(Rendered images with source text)

━━━

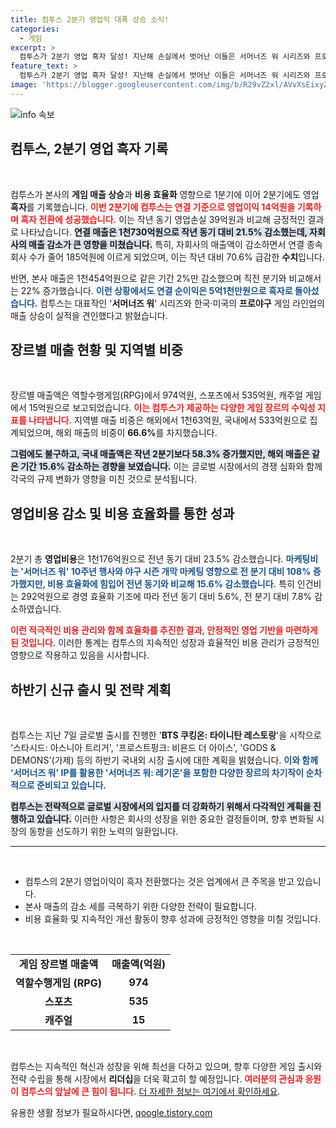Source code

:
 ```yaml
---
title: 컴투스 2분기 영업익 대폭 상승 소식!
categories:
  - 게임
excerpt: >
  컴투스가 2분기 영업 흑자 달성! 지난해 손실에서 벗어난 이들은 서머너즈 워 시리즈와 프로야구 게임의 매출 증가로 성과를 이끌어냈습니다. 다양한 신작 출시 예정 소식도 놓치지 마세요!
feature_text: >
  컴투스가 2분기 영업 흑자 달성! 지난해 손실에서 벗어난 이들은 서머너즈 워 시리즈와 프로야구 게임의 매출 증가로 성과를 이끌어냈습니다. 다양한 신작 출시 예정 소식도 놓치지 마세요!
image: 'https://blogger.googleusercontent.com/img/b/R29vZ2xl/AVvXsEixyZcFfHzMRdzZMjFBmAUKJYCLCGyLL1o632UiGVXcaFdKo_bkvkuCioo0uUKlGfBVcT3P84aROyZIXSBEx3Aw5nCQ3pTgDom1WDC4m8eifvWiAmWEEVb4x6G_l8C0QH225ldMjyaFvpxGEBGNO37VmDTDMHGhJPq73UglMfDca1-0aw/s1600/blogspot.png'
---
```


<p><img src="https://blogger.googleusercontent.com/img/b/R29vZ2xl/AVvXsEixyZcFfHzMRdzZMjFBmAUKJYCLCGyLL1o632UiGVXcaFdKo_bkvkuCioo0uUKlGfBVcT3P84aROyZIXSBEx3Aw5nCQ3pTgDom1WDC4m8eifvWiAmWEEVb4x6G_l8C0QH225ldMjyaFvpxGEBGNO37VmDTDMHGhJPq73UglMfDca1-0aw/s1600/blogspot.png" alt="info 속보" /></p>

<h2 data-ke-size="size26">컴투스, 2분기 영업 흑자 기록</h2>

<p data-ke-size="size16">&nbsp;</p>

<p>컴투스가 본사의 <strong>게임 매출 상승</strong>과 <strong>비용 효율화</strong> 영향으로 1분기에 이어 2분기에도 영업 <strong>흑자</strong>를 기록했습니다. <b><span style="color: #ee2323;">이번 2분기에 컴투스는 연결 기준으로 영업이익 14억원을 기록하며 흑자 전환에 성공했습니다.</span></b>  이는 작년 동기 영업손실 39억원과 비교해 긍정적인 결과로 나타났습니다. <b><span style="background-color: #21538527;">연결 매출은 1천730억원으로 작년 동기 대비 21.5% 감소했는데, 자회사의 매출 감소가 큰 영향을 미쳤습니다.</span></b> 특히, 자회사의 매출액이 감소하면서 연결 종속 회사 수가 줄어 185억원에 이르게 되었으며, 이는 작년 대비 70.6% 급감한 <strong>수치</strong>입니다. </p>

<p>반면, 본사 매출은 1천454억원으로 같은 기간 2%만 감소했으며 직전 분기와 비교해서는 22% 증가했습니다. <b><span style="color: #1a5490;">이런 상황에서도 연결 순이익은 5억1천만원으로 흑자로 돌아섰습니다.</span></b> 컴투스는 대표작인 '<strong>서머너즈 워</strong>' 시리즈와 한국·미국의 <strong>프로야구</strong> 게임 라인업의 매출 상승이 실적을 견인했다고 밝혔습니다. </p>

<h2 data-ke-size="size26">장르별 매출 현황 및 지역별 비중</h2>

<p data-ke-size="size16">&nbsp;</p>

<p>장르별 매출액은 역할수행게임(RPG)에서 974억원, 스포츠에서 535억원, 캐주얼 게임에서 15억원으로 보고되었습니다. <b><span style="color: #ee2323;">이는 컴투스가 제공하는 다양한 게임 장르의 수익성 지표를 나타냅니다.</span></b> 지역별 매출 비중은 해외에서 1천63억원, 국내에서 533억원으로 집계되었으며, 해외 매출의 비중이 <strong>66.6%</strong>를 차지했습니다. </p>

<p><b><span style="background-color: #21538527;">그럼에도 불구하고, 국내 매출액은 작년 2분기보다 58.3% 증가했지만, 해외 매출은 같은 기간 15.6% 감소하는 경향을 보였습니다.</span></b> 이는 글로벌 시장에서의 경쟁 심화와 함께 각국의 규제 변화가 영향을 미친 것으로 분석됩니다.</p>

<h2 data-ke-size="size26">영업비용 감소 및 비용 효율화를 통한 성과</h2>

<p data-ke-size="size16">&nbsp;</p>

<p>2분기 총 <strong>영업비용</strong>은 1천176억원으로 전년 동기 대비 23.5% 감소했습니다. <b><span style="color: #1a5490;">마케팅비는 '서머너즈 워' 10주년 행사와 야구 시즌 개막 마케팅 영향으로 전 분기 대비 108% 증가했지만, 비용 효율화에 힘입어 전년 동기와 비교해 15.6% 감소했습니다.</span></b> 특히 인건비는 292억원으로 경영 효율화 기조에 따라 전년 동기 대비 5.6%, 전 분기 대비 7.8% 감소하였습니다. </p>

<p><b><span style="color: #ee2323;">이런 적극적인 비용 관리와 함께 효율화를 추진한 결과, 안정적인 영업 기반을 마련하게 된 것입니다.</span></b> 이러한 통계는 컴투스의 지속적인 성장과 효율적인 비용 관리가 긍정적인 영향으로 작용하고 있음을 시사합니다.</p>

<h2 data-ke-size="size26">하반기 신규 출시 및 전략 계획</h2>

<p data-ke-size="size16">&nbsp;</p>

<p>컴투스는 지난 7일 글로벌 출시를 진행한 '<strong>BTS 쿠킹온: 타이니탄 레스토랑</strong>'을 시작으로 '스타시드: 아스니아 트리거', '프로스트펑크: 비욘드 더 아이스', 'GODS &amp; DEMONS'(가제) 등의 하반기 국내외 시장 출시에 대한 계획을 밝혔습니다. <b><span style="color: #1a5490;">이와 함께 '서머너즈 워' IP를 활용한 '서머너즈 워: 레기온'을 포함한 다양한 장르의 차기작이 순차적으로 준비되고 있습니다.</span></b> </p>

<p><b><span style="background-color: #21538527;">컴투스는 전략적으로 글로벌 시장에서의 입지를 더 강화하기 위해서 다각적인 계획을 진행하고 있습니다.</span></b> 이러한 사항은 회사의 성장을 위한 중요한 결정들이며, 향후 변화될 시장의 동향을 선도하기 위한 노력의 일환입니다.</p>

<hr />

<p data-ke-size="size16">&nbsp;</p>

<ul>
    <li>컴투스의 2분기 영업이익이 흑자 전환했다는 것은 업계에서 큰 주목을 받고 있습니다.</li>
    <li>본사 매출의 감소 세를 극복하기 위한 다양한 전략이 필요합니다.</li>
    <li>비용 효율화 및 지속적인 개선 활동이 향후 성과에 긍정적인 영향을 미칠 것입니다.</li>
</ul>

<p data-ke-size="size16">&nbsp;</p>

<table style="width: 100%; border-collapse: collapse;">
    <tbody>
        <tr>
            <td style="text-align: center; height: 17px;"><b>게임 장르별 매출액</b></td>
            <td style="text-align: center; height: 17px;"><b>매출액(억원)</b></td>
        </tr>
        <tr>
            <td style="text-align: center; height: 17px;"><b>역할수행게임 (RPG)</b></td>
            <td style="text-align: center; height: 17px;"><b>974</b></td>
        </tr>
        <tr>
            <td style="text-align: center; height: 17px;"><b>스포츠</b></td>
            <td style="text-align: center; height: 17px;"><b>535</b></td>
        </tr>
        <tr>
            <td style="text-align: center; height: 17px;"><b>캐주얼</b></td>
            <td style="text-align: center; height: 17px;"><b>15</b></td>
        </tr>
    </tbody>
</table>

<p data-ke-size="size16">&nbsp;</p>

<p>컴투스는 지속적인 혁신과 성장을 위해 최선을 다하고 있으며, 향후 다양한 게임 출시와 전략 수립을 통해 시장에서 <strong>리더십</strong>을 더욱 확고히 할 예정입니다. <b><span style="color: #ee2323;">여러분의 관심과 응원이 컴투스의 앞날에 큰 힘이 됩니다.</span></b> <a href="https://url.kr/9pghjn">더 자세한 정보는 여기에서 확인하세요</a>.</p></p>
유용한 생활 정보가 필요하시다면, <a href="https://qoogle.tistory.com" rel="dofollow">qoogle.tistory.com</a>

━━━

Your instructions: Select every line of the records holding the string "시장에서의".

Response for this exercise:
<p><b><span style="background-color: #21538527;">그럼에도 불구하고, 국내 매출액은 작년 2분기보다 58.3% 증가했지만, 해외 매출은 같은 기간 15.6% 감소하는 경향을 보였습니다.</span></b> 이는 글로벌 시장에서의 경쟁 심화와 함께 각국의 규제 변화가 영향을 미친 것으로 분석됩니다.</p>
<p><b><span style="background-color: #21538527;">컴투스는 전략적으로 글로벌 시장에서의 입지를 더 강화하기 위해서 다각적인 계획을 진행하고 있습니다.</span></b> 이러한 사항은 회사의 성장을 위한 중요한 결정들이며, 향후 변화될 시장의 동향을 선도하기 위한 노력의 일환입니다.</p>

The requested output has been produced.